Screening of plant growth-promoting rhizobacteria and their growth-promoting activities for Stipa purpurea in alpine grassland

Aims Stipa purpurea is one of the dominant grass species in alpine grassland and plays a crucial role in safeguarding the ecosystem and restoring degraded grassland. To enhance the population dominance of S. purpurea and effectively prevent further grassland degradation. In this study, we screened high-efficiency plant growth-promoting rhizobacteria (PGPR) from rhizosphere soil samples, with the aim of improving the growth activity of S. purpurea through spraying PGPR.Methods and results We selected functional medium for the isolation of PGPR from the rhizosphere soils of five distinct sampling sites in the alpine grasslands surrounding Qinghai Lake. Nitrogenase activity, phosphorus-solubilization, carbon-fixation, indole acetic acid (IAA)-like compounds production, and 1-aminocyclopropane-1-carboxylate deaminase production were used to assess the growth-promoting capability of the PGPR. Additionally, the ecological adaptability of PGPR was examined. Finally, the growth promotion effect of high-efficiency PGPR on S. purpurea was determined using pot experiments. The results of this study showed that 136 strains were isolated and were categorized into 18 genera based on the 16S rRNA sequences. Among these, seven strains exhibited multiple characteristics of promoting growth, and meanwhile, strains GD-1-1, YD-2-4, GD-3-9, and HD-1-1 exhibited strong resistance to drought, cold, UV, and oxidation.
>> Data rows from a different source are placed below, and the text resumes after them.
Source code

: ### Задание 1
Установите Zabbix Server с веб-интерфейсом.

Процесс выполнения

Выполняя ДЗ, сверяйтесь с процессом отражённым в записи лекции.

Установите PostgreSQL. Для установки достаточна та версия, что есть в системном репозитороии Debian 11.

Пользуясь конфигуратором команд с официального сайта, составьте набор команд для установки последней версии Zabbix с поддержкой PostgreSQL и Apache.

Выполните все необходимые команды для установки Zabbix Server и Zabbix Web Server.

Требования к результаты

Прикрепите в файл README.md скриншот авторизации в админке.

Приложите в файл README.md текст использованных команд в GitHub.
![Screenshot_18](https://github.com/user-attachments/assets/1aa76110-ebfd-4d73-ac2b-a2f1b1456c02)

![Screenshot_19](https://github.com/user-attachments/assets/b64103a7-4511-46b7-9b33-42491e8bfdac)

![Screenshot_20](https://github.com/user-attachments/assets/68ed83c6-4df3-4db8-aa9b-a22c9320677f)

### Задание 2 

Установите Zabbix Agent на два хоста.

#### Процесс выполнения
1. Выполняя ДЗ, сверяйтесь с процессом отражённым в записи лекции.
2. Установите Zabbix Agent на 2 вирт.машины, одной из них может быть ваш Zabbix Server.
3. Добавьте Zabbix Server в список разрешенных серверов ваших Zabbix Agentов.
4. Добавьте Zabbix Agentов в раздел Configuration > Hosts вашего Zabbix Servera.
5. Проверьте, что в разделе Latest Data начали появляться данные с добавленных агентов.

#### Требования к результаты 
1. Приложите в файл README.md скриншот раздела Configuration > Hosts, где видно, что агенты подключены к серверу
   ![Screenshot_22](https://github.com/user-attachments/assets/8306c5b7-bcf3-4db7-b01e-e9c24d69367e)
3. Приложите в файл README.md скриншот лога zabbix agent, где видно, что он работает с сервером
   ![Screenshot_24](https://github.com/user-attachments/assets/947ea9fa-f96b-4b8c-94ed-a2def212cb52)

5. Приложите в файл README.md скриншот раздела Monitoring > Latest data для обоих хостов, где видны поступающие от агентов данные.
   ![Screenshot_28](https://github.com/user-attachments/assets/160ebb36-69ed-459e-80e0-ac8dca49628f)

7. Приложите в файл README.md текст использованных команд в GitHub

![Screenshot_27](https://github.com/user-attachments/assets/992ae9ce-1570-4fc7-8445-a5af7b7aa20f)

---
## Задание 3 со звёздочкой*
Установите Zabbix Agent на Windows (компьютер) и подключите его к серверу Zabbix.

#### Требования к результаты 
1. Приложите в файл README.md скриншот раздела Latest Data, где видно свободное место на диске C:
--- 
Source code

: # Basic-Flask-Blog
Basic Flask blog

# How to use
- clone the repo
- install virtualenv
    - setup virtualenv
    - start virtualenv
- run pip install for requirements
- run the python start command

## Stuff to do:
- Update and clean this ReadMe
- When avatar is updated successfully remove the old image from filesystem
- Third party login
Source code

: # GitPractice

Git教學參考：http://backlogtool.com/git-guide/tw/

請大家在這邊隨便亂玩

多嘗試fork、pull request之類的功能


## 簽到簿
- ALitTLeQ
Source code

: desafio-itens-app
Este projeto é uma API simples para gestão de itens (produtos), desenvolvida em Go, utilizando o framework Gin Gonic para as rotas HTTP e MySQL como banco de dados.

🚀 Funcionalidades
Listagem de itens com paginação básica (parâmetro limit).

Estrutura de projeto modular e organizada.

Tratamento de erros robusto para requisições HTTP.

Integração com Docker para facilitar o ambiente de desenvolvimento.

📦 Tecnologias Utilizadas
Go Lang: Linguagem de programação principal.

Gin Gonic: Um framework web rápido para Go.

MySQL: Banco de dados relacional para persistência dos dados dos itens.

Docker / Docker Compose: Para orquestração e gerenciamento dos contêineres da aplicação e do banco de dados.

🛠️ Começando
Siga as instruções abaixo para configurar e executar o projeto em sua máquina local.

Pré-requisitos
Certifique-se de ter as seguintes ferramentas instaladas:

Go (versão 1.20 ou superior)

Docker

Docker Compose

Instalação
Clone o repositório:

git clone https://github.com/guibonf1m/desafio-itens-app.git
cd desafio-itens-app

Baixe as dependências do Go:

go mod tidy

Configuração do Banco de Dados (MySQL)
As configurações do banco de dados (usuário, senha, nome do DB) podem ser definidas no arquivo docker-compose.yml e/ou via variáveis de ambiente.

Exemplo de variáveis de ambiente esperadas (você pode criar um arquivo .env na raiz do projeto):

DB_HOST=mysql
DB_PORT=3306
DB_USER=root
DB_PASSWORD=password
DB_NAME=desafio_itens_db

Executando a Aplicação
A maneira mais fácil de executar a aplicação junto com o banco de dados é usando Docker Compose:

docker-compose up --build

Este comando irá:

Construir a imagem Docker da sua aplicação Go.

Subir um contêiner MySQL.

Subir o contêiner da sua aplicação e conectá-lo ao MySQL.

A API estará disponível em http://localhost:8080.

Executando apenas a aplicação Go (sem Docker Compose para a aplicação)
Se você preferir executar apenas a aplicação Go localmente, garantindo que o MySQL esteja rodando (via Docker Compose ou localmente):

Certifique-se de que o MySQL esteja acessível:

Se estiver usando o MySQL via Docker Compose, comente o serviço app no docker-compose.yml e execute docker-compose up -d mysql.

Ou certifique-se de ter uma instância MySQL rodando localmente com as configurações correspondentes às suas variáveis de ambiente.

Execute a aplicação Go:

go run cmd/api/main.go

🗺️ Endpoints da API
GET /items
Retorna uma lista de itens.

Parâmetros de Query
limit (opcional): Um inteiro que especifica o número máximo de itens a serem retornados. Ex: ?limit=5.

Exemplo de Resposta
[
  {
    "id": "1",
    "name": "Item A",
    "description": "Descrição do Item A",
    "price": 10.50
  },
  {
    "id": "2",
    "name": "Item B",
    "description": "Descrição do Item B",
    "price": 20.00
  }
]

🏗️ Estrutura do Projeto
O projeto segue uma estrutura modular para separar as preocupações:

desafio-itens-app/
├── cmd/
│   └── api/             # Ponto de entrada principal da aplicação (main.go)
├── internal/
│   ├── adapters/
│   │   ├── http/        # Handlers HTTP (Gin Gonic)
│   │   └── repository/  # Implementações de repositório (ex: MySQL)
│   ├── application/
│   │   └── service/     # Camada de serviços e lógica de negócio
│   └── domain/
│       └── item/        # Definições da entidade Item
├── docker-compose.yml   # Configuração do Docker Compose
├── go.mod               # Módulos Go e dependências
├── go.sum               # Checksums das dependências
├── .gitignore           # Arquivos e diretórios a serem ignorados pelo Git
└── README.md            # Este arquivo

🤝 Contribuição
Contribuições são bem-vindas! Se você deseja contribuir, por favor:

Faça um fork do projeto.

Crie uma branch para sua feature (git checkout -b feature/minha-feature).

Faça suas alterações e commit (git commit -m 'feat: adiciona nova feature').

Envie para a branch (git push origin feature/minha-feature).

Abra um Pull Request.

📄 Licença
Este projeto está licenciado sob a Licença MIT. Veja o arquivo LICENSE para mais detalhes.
The strains GD-1-1 and YD-2-4 had growth-promoting effects on the growth of S. purpurea, which significantly enhance the seed germination rate, facilitate the growth of the above-ground part of seedlings, and the formation of lateral roots. Additionally, the results of the principal component analysis indicated that the interaction effect of high-efficiency PGPRs with young roots was more beneficial than that with young sprout.Conclusions The results of this study provide outstanding strain resources and a theoretical foundation for the restoration of alpine degraded grassland. The findings further provide the basis for research and development of microbial fertilizer.